Independent Samples T-test vs Paired Samples T-test for hypothesis testing (machine learning algorithms comparison) The scenario is as follows: I have 1 dataset and I want to compare the performance of different algorithms. Let's say A, B, C.
I train each algorithm a 1000 times in one training loop. At the beginning of each loop the dataset will be split into a train-test split (random split). At the end I will have 3 distributions, each containing 1000 scores (e.g., AUC scores).
Question: Which T-test should I perform? A independent samples t-test or a paired-samples t-test. I'm struggling with the difference in independence, and also an indepedent samples-test assumes that variance between is roughly the same.
Could someone please help me?
Gr
 A: You need to clearly state your hypothesis.  For some reason, this is a step that is commonly overlooked by people who wish to make some kind of statistical inference, and instead the focus is on "what test do I use" as if all that anyone needs to do is crunch numbers through some statistical procedure to get at the answer.  The choice of hypothesis directly informs the appropriate testing procedure.
In your case, I don't know if what you want is to make an inference about the mean scores, the median scores, or the shape of the distribution of the scores, or some other distributional property of the scores; you have not specified this.

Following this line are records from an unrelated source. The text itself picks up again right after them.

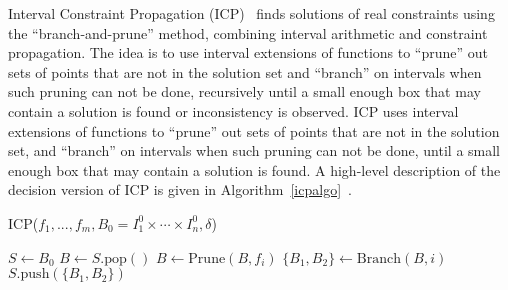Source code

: \documentclass{llncs}
\begin{document}
Interval Constraint Propagation (ICP)~\cite{handbookICP} finds
solutions of real constraints using the ``branch-and-prune'' method, combining
interval arithmetic and constraint propagation. The idea is to use interval
extensions of functions to ``prune'' out sets of points that are not in the
solution set and ``branch'' on intervals when
such pruning can not be done, recursively until a small enough box
that may contain a solution is found or inconsistency is observed. ICP uses interval extensions of functions to ``prune'' out sets of points that are not in the solution set, and ``branch'' on intervals when such pruning can not be done, until a small enough box that may contain a solution is found. A high-level description of the decision version of ICP is given in Algorithm~\ref{icpalgo}~\cite{handbookICP,DBLP:conf/cade/GaoAC12}.
\begin{algorithm}\label{algo1}
\caption{ICP($f_1,...,f_m, B_0 = I_1^0\times\cdots\times I_n^0, \delta$)}\label{icpalgo}
\begin{algorithmic}[1]
\Statex
    \State $S \gets B_0$
        \State $B \gets S.\mathrm{pop}()$
        \State $B \gets \mathrm{Prune}(B, f_i)$
        \EndWhile
                \State $\{B_1,B_2\} \gets \mathrm{Branch}(B, i)$
                \State $S.\mathrm{push}(\{B_1,B_2\})$
            \Else
                \State {}
            \EndIf
        \EndIf
    \EndWhile
    \State {}
\end{algorithmic}
\end{algorithm}
\end{document}
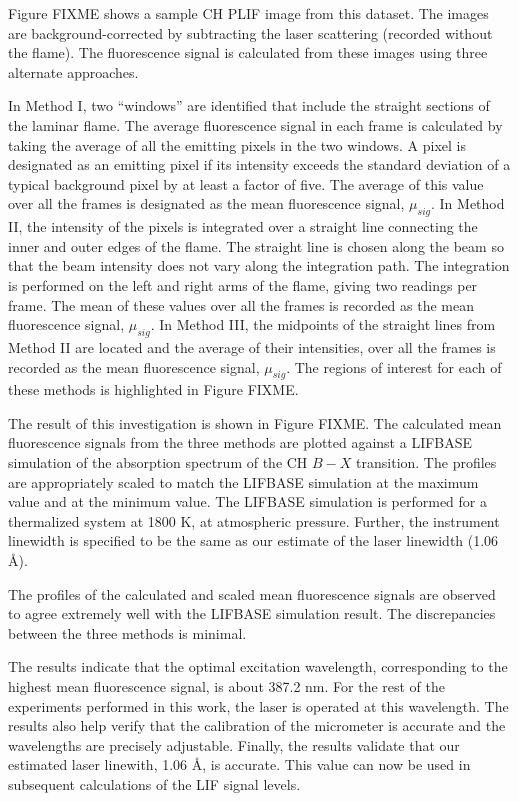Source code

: Figure FIXME shows a sample CH PLIF image from this dataset.
The images are background-corrected by subtracting the laser scattering (recorded without the flame).
The fluorescence signal is calculated from these images using three alternate approaches.

In Method I, two ``windows'' are identified that include the straight sections of the laminar flame.
The average fluorescence signal in each frame is calculated by taking the average of all the emitting pixels in the two windows.
A pixel is designated as an emitting pixel if its intensity exceeds the standard deviation of a typical background pixel by at least a factor of five.
The average of this value over all the frames is designated as the mean fluorescence signal, \(\mu_{sig}\).
In Method II, the intensity of the pixels is integrated over a straight line connecting the inner and outer edges of the flame.
The straight line is chosen along the beam so that the beam intensity does not vary along the integration path.
The integration is performed on the left and right arms of the flame, giving two readings per frame.
The mean of these values over all the frames is recorded as the mean fluorescence signal, \(\mu_{sig}\).
In Method III, the midpoints of the straight lines from Method II are located and the average of their intensities, over all the frames is recorded as the mean fluorescence signal, \(\mu_{sig}\).
The regions of interest for each of these methods is highlighted in Figure FIXME.

The result of this investigation is shown in Figure FIXME.
The calculated mean fluorescence signals from the three methods are plotted against a LIFBASE simulation of the absorption spectrum of the CH \(B-X\) transition.
The profiles are appropriately scaled to match the LIFBASE simulation at the maximum value and at the minimum value.
The LIFBASE simulation is performed for a thermalized system at 1800 K, at atmospheric pressure.
Further, the instrument linewidth is specified to be the same as our estimate of the laser linewidth (1.06 \AA).

The profiles of the calculated and scaled mean fluorescence signals are observed to agree extremely well with the LIFBASE simulation result.
The discrepancies between the three methods is minimal.

The results indicate that the optimal excitation wavelength, corresponding to the highest mean fluorescence signal, is about 387.2 nm.
For the rest of the experiments performed in this work, the laser is operated at this wavelength.
The results also help verify that the calibration of the micrometer is accurate and the wavelengths are precisely adjustable.
Finally, the results validate that our estimated laser linewith, 1.06 \AA, is accurate.
This value can now be used in subsequent calculations of the LIF signal levels.

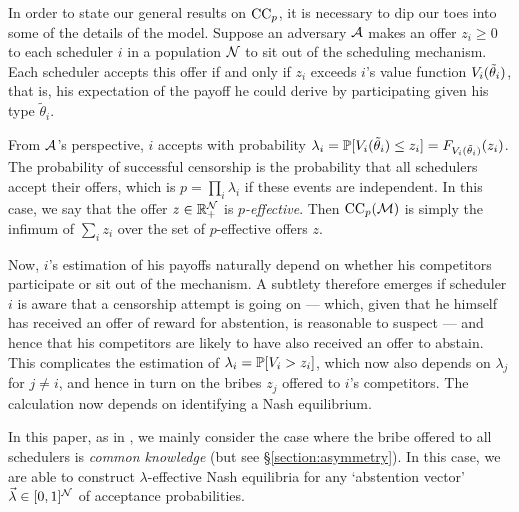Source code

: In order to state our general results on $\mathrm{CC}_{p}$, it is necessary to dip our toes into some of the details of the model.
%
Suppose an adversary $\mathcal{A}$ makes an offer $z_i\geq 0$ to each scheduler $i$ in a population $\mathcal{N}$ to sit out of the scheduling mechanism.
%
Each scheduler accepts this offer if and only if $z_i$ exceeds $i$'s value function $V_i(\tilde\theta_i)$, that is, his expectation of the payoff he could derive by participating given his type $\tilde\theta_i$.

From $\mathcal{A}$'s perspective, $i$ accepts with probability $\lambda_i=\mathbb{P}[V_i(\tilde\theta_i)\leq z_i] = F_{V_i(\tilde\theta_i)}(z_i)$.
%
The probability of successful censorship is the probability that all schedulers accept their offers, which is $p=\prod_i\lambda_i$ if these events are independent.
%
In this case, we say that the offer $z\in\mathbb{R}_+^{\mathcal{N}}$ is \emph{$p$-effective}.
%
Then $\mathrm{CC}_{p}(\mathcal{M})$ is simply the infimum of $\sum_iz_i$ over the set of $p$-effective offers $z$.

Now, $i$'s estimation of his payoffs naturally depend on whether his competitors participate or sit out of the mechanism.
%
A subtlety therefore emerges if scheduler $i$ is aware that a censorship attempt is going on --- which, given that he himself has received an offer of reward for abstention, is reasonable to suspect --- and hence that his competitors are likely to have also received an offer to abstain.
%
This complicates the estimation of $\lambda_i=\mathbb{P}[V_i > z_i]$, which now also depends on $\lambda_j$ for $j\neq i$, and hence in turn on the bribes $z_j$ offered to $i$'s competitors.
%
The calculation now depends on identifying a Nash equilibrium.

In this paper, as in \cite{FPR}, we mainly consider the case where the bribe offered to all schedulers is \emph{common knowledge} (but see \S\ref{section:asymmetry}).
%
In this case, we are able to construct $\lambda$-effective Nash equilibria for any `abstention vector' $\vec{\lambda}\in[0,1]^{\mathcal{N}}$ of acceptance probabilities.


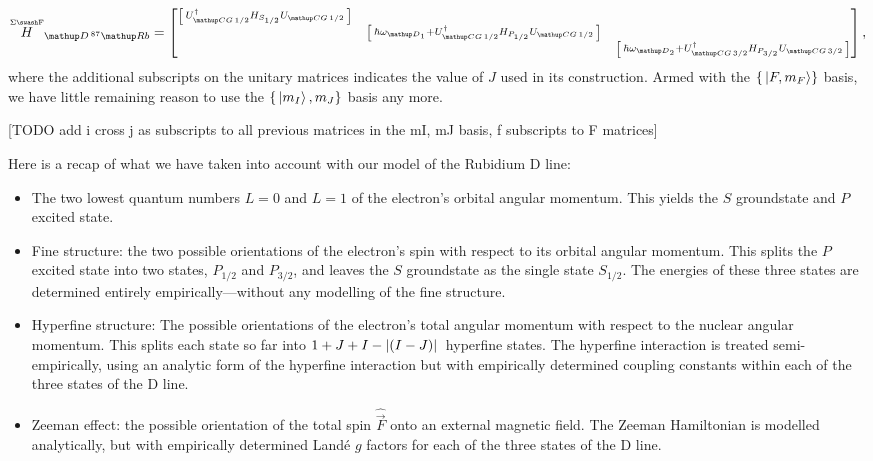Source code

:\begin{align}
\overset{\scriptscriptstyle \Sigma\mathcal{F}}{H}_{\up{D}\,^{87}\up{Rb}} = 
\left[\begin{matrix}
    \left[\begin{smallmatrix}
        U^\dagger_{\up{CG}\,1/2} H_{S_{1/2}} U_{\up{CG}\,1/2}\\
    \end{smallmatrix} \right]\\
    & \left[\begin{smallmatrix}
        \hbar\omega_{\up{D}_1}+U^\dagger_{\up{CG}\,1/2}H_{P_{1/2}}U_{\up{CG}\,1/2}\\
      \end{smallmatrix} \right]\\
    & &\left[\begin{smallmatrix}
        \hbar\omega_{\up{D}_2}+U^\dagger_{\up{CG}\,3/2}H_{P_{3/2}}U_{\up{CG}\,3/2}\\
        \end{smallmatrix} \right]\\
\end{matrix} \right],
\end{align}
where the additional subscripts on the unitary matrices indicates the value of $J$ used in its construction. Armed with the $\{\ket{F, m_F}\}$ basis, we have little remaining reason to use the $\{\ket{m_I}, {m_J}\}$ basis any more.

[TODO add i cross j as subscripts to all previous matrices in the mI, mJ basis, f subscripts to F matrices]  


Here is a recap of what we have taken into account with our model of the Rubidium D line:
\begin{itemize}
    \item The two lowest quantum numbers $L=0$ and $L=1$ of the electron's orbital angular momentum. This yields the $S$ groundstate and $P$ excited state.
    \item Fine structure: the two possible orientations of the electron's spin with respect to its orbital angular momentum. This splits the $P$ excited state into two states, $P_{1/2}$ and $P_{3/2}$, and leaves the $S$ groundstate as the single state $S_{1/2}$. The energies of these three states are determined entirely empirically---without any modelling of the fine structure.
    \item Hyperfine structure: The possible orientations of the electron's total angular momentum with respect to the nuclear angular momentum. This splits each state so far into $1+J+I - \abs{(I - J)}$ hyperfine states. The hyperfine interaction is treated semi-empirically, using an analytic form of the hyperfine interaction but with empirically determined coupling constants within each of the three states of the D line. 
    \item Zeeman effect: the possible orientation of the total spin $\hat{\vec F}$ onto an external magnetic field. The Zeeman Hamiltonian is modelled analytically, but with empirically determined Land\'e $g$ factors for each of the three states of the D line. 
\end{itemize}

Moreover, you have not specified whether you are interested in an omnibus test or a pairwise comparison between algorithms.
Both of the above are necessary to specify, in the sense that not doing so means you cannot choose an appropriate test.
Furthermore, there are assumptions about the parameter(s) for which you wish to make such an inference.  For instance, if the inference is on the mean scores, we might reasonably say that the mean will be approximately normally distributed, but this may not be the case.  Extreme deviations from normality would change your choice of test statistic.
I was going to provide examples of specific tests; e.g., a one-way ANOVA, or a pairwise nonparametric test like Mann-Whitney, but realized that such information would be liable to be misused in the absence of an inadequate description of your hypothesis.